#### What you have to do:
When you copy the entries, match them exactly and omit the pictures.

·····

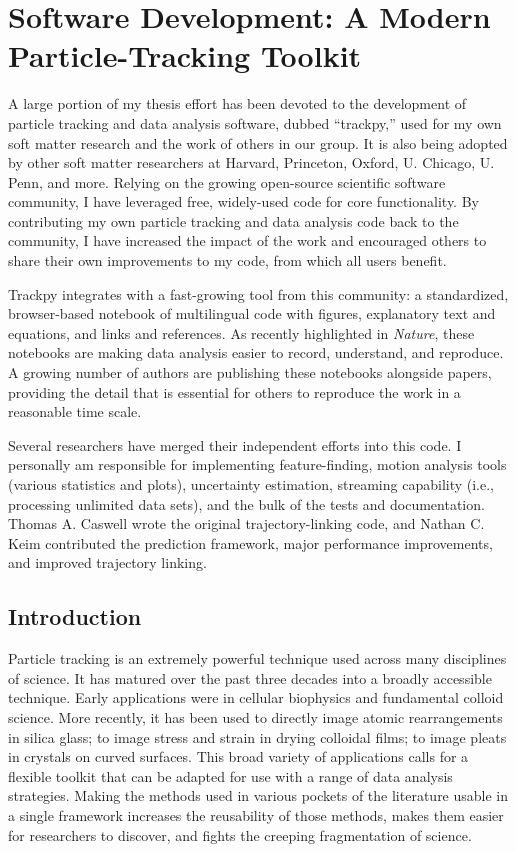 \chapter{\label{chap:trackpy}Software Development: A Modern Particle-Tracking Toolkit}

A large portion of my thesis effort has been devoted to the development of particle tracking and data analysis software, dubbed ``trackpy,'' used for my own soft matter research and the work of others in our group. It is also being adopted by other soft matter researchers at Harvard, Princeton, Oxford, U. Chicago, U. Penn, and more. Relying on the growing open-source scientific software community, I have leveraged free, widely-used code for core functionality. By contributing my own particle tracking and data analysis code back to the community, I have increased the impact of the work and encouraged others to share their own improvements to my code, from which all users benefit.

Trackpy integrates with a fast-growing tool from this community: a standardized, browser-based notebook of multilingual code with figures, explanatory text and equations, and links and references. As recently highlighted in \emph{Nature}\cite{Shen2014}, these notebooks are making data analysis easier to record, understand, and reproduce. A growing number of authors are publishing these notebooks alongside papers, providing the detail that is essential for others to reproduce the work in a reasonable time scale.

Several researchers have merged their independent efforts into this code. I personally am responsible for implementing feature-finding, motion analysis tools (various statistics and plots), uncertainty estimation, streaming capability (i.e., processing unlimited data sets), and the bulk of the tests and documentation. Thomas A. Caswell wrote the original trajectory-linking code, and Nathan C. Keim contributed the prediction framework, major performance improvements, and improved trajectory linking.

\section{Introduction}

Particle tracking is an extremely powerful technique used across many disciplines of science. It has matured over the past three decades into a broadly accessible technique. Early applications were in cellular biophysics\cite{Schnapp1988,Ghosh1994} and fundamental colloid science\cite{Crocker1996}. More recently, it has been used to directly image atomic rearrangements in silica glass\cite{Huang2013a}; to image stress and strain in drying colloidal films\cite{Xu2013a}; to image pleats in crystals on curved surfaces\cite{Irvine2010}. This broad variety of applications calls for a flexible toolkit that can be adapted for use with a range of data analysis strategies. Making the methods used in various pockets of the literature usable in a single framework increases the reusability of those methods, makes them easier for researchers to discover, and fights the creeping fragmentation of science.

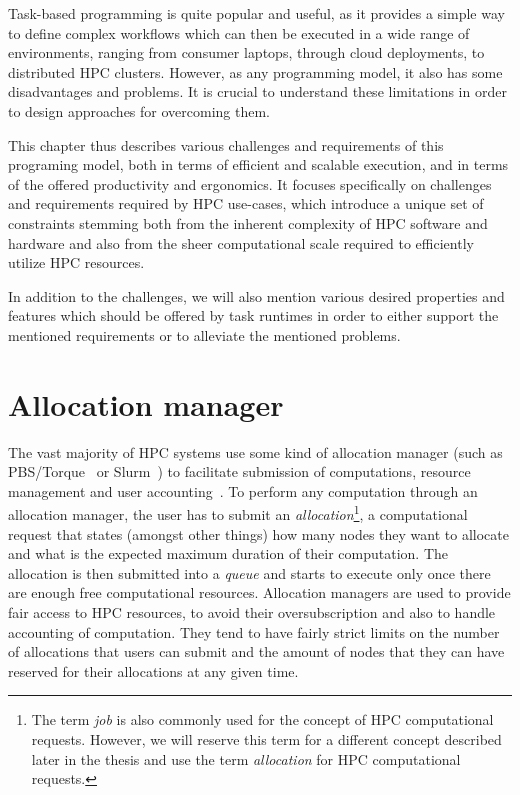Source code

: Task-based programming is quite popular and useful, as it provides a simple way to define complex
workflows which can then be executed in a wide range of environments, ranging from consumer
laptops, through cloud deployments, to distributed HPC clusters. However, as any programming model,
it also has some disadvantages and problems. It is crucial to understand these limitations in order
to design approaches for overcoming them.

This chapter thus describes various challenges and requirements of this programing model, both in
terms of efficient and scalable execution, and in terms of the offered productivity and ergonomics.
It focuses specifically on challenges and requirements required by HPC use-cases, which introduce a
unique set of constraints stemming both from the inherent complexity of HPC software and hardware
and also from the sheer computational scale required to efficiently utilize HPC resources.

In addition to the challenges, we will also mention various desired properties and features which
should be offered by task runtimes in order to either support the mentioned requirements or to
alleviate the mentioned problems.


\section{Allocation manager}
The vast majority of HPC systems use some kind of allocation manager (such as
PBS\slash{}Torque~\cite{pbs} or Slurm~\cite{slurm}) to
facilitate submission of computations, resource management and user
accounting~\cite{slurm-schedmd}. To perform any computation through an allocation manager, the
user has to submit an \emph{allocation}\footnote{The term \emph{job} is also commonly used for the concept of HPC computational
requests. However, we will reserve this term for a different concept described later in the thesis and use the term
\emph{allocation} for HPC computational requests.}, a computational request
that states (amongst other things) how many nodes they want to allocate and what is the expected
maximum duration of their computation. The allocation is then submitted into a \emph{queue}
and starts to execute only once there are enough free computational resources. Allocation managers
are used to provide fair access to HPC resources, to avoid their oversubscription and also to
handle accounting of computation. They tend to have fairly strict limits on the number of
allocations that users can submit and the amount of nodes that they can have reserved for their
allocations at any given time.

·····

#### Solution to this exercise:
 \chapter{\label{chap:trackpy}Software Development: A Modern Particle-Tracking Toolkit}

A large portion of my thesis effort has been devoted to the development of particle tracking and data analysis software, dubbed ``trackpy,'' used for my own soft matter research and the work of others in our group. It is also being adopted by other soft matter researchers at Harvard, Princeton, Oxford, U. Chicago, U. Penn, and more. Relying on the growing open-source scientific software community, I have leveraged free, widely-used code for core functionality. By contributing my own particle tracking and data analysis code back to the community, I have increased the impact of the work and encouraged others to share their own improvements to my code, from which all users benefit.

Trackpy integrates with a fast-growing tool from this community: a standardized, browser-based notebook of multilingual code with figures, explanatory text and equations, and links and references. As recently highlighted in \emph{Nature}\cite{Shen2014}, these notebooks are making data analysis easier to record, understand, and reproduce. A growing number of authors are publishing these notebooks alongside papers, providing the detail that is essential for others to reproduce the work in a reasonable time scale.

Several researchers have merged their independent efforts into this code. I personally am responsible for implementing feature-finding, motion analysis tools (various statistics and plots), uncertainty estimation, streaming capability (i.e., processing unlimited data sets), and the bulk of the tests and documentation. Thomas A. Caswell wrote the original trajectory-linking code, and Nathan C. Keim contributed the prediction framework, major performance improvements, and improved trajectory linking.

\section{Introduction}

Particle tracking is an extremely powerful technique used across many disciplines of science. It has matured over the past three decades into a broadly accessible technique. Early applications were in cellular biophysics\cite{Schnapp1988,Ghosh1994} and fundamental colloid science\cite{Crocker1996}. More recently, it has been used to directly image atomic rearrangements in silica glass\cite{Huang2013a}; to image stress and strain in drying colloidal films\cite{Xu2013a}; to image pleats in crystals on curved surfaces\cite{Irvine2010}. This broad variety of applications calls for a flexible toolkit that can be adapted for use with a range of data analysis strategies. Making the methods used in various pockets of the literature usable in a single framework increases the reusability of those methods, makes them easier for researchers to discover, and fights the creeping fragmentation of science.

Source code

: Task-based programming is quite popular and useful, as it provides a simple way to define complex
workflows which can then be executed in a wide range of environments, ranging from consumer
laptops, through cloud deployments, to distributed HPC clusters. However, as any programming model,
it also has some disadvantages and problems. It is crucial to understand these limitations in order
to design approaches for overcoming them.

This chapter thus describes various challenges and requirements of this programing model, both in
terms of efficient and scalable execution, and in terms of the offered productivity and ergonomics.
It focuses specifically on challenges and requirements required by HPC use-cases, which introduce a
unique set of constraints stemming both from the inherent complexity of HPC software and hardware
and also from the sheer computational scale required to efficiently utilize HPC resources.

In addition to the challenges, we will also mention various desired properties and features which
should be offered by task runtimes in order to either support the mentioned requirements or to
alleviate the mentioned problems.


\section{Allocation manager}
The vast majority of HPC systems use some kind of allocation manager (such as
PBS\slash{}Torque~\cite{pbs} or Slurm~\cite{slurm}) to
facilitate submission of computations, resource management and user
accounting~\cite{slurm-schedmd}. To perform any computation through an allocation manager, the
user has to submit an \emph{allocation}\footnote{The term \emph{job} is also commonly used for the concept of HPC computational
requests. However, we will reserve this term for a different concept described later in the thesis and use the term
\emph{allocation} for HPC computational requests.}, a computational request
that states (amongst other things) how many nodes they want to allocate and what is the expected
maximum duration of their computation. The allocation is then submitted into a \emph{queue}
and starts to execute only once there are enough free computational resources. Allocation managers
are used to provide fair access to HPC resources, to avoid their oversubscription and also to
handle accounting of computation. They tend to have fairly strict limits on the number of
allocations that users can submit and the amount of nodes that they can have reserved for their
allocations at any given time.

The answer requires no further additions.